After being front and center in the marketing, that Drew Barrymore doesn’t make it out of the first scene is wild, but it’s just part of Craven and writer Kevin Williamson’s scheme. This opening creates a world that both loves the same movies we do, while deftly crafting a thrilling environment where anybody could be killed next.
Being denied one of the most recognizable faces from the poster for the subsequent runtime, the rest of the film is carried by an ensemble. TV stars Neve Campbell and Courteney Cox head up a group of young actors with plenty to prove on the big screen, but David Arquette’s Deputy Dewey might be the key to the whole thing. While most of the cast capably play their roles as “best friend” or “red herring” or “geeky off-to-the-side guy,” Dewey is a meek older brother, in over his head as a police officer trying desperately to be taken seriously (you could even say he’s trying to play against type). In a movie where subversion of expectations is the whole point, Arquette’s fledgling lawman embodies that theme better than anybody else on screen.
He also speaks to the true and lasting brilliance of this movie, if I can flash-forward back to the present day. The balance of comedy, horror and self-awareness created by Craven and Williamson is Scream’s real gift to cinema. It gave us a film that’s a blast to watch, yes, but that formula hides all manner of sins in a way that keeps the movie from feeling dated. Cordless landline phones and Blockbuster videos are quintessentially ’90s, but they don’t make the movie any less relevant 30 years later. Now, had the filmmakers not doused Scream with a self-referential bucket of meta corn syrup, the movie would have fallen into the same traps that had the genre gasping for its last breaths in the mid-’90s, and been more dated than any number of VHS tapes or Tori Spelling references could manage.
There are dangling logic threads to pull on, like how did one of the two killers sneak into the principal’s office to murder Henry Winkler?

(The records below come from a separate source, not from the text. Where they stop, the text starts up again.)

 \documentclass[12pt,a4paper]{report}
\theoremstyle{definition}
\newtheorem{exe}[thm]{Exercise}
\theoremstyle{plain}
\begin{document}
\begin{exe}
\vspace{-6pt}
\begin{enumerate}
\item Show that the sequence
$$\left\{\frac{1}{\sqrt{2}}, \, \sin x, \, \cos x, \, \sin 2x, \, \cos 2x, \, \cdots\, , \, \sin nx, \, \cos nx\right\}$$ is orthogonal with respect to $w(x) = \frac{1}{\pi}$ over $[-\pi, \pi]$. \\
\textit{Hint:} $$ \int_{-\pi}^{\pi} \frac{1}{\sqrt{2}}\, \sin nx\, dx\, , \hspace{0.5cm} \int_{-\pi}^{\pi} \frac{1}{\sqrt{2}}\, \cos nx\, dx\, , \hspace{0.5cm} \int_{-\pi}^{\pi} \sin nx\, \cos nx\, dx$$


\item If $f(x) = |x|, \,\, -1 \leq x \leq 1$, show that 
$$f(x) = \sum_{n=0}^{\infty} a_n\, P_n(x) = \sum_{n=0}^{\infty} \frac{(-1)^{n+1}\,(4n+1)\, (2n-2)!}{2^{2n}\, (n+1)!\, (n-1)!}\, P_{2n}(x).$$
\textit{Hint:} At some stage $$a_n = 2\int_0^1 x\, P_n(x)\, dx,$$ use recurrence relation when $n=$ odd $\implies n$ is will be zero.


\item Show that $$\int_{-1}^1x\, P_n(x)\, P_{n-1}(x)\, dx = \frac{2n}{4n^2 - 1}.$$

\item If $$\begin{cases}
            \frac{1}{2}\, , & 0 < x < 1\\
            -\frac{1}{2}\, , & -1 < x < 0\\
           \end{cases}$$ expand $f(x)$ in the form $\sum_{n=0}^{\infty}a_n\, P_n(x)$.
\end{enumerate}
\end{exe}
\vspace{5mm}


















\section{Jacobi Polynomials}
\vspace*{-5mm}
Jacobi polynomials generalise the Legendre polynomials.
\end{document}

Ditto for Ghostface suddenly appearing in a garage that we’ve seen every corner of. And how is at least one of them not covered in beer for the rest of the night after being hit in the face and crotch with full bottles at glass-shattering force? Why is that garage door opener so damn powerful, anyway!?
Most of these questions only arise in repeat viewings. It isn’t until you know the ending and watch it again that you might even ask things like that, nor would you even bother with those questions if you’re charmed by the rest of the film. Ghostface is behind that door because that’s an effective jumpscare for us, the audience, not because it makes any sort of logistical sense in the space and time of Woodsboro. But thanks to the simple fact that these tropes are spelled out and on the nose, Scream gets away with it because that’s precisely the thing it’s making fun of.
Perhaps the most obvious beneficiary of this is Skeet Ulrich’s Billy. As one half of the movie’s central romantic pair, we meet him as he sneaks into Sidney’s room to guilt her into having sex. He holds it against her throughout the film, gaslighting her in moments of real distress and ultimately manipulating her into sleeping with him by the end. The guy is a dirtbag and, with 30 years and who knows how many repeat viewings later, it’s a damn good thing he turned out to be the killer.
But the tone of Scream, the meta-awareness created by Craven and Williamson, is responsible for smoothing that part of the story over to the point that we still talk so lovingly about this movie. This plot would ultimately be pretty forgettable if Scream didn’t have “yeah, that’s what we’re making fun of” to fall back on.
In fact, the whodunnit aspect of the film is probably its weakest element. The red herrings get presented and tossed away right on schedule, characters get killed off in a predictable order (Drew Barrymore’s early exit notwithstanding) and all the tropes that ought to be in a thriller are dutifully present. Ultimately, one could argue that’s a feature, not a bug, and probably be right considering the way each of those tropes is undermined. However, the story of Sidney’s mom and infidelity and the anger a high school boy feels about it (and if you don’t remember what I’m talking about here, that’s exactly my point) is very much not what’s so iconic about the movie.
And that’s the idea behind doing these Flashback Reviews as well. How was the movie received in its original context and how much has time changed its perception? In Scream’s case, with six sequels and three seasons of a TV show out there still slashing, the Scream clones of the late ’90s hot-teen slasher spree, and an entire franchise built around the film’s spoof, it’s hard to understate the impact this movie has had on the zeitgeist. Where meta-slashers are concerned, they did it first and they did it best. Craven and Williamson may well have pulled the ladder up behind them after Scream.